» TRY IT: Among the entries, which lines carry the string "label"? Copy each of them.

=== Begin Enclosure ===

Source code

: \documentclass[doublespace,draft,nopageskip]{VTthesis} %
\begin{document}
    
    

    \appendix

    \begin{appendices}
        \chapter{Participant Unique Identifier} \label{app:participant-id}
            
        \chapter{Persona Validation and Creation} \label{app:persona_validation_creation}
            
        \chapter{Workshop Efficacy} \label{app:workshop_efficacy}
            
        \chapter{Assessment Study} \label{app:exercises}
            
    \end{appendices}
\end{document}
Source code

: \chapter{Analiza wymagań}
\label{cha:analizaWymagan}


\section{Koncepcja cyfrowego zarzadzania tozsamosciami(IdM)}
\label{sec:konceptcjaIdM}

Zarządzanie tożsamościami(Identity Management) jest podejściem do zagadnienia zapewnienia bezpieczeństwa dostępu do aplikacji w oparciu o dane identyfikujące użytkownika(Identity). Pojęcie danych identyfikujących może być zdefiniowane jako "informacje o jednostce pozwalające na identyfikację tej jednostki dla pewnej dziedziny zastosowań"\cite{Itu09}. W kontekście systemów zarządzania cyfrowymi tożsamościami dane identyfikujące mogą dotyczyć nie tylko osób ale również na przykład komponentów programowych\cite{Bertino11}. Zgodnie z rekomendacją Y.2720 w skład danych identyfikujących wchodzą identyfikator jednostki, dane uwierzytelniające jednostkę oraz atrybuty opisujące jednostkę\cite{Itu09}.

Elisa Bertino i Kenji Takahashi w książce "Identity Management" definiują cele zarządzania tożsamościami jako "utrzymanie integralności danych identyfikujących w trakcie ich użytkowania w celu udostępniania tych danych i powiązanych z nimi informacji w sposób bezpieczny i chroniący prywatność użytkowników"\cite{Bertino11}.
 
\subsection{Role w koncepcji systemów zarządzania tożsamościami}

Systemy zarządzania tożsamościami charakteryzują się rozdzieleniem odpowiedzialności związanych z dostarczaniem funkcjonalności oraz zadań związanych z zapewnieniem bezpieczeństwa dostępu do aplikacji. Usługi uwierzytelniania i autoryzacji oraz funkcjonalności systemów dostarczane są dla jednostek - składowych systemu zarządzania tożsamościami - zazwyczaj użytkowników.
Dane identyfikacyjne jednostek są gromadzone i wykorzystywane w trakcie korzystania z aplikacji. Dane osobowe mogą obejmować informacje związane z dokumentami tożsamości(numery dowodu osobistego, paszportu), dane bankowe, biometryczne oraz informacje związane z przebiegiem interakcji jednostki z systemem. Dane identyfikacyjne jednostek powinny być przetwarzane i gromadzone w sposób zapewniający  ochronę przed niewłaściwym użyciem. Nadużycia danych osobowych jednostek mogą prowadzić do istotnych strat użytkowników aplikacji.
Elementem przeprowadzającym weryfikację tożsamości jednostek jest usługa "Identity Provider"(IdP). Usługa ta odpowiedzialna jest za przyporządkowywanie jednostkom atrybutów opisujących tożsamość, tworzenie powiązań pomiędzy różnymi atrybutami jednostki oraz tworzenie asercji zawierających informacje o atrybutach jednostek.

=== End Enclosure ===

» EXERCISE SOLUTION:
        \chapter{Participant Unique Identifier} \label{app:participant-id}
        \chapter{Persona Validation and Creation} \label{app:persona_validation_creation}
        \chapter{Workshop Efficacy} \label{app:workshop_efficacy}
        \chapter{Assessment Study} \label{app:exercises}
\label{cha:analizaWymagan}
\label{sec:konceptcjaIdM}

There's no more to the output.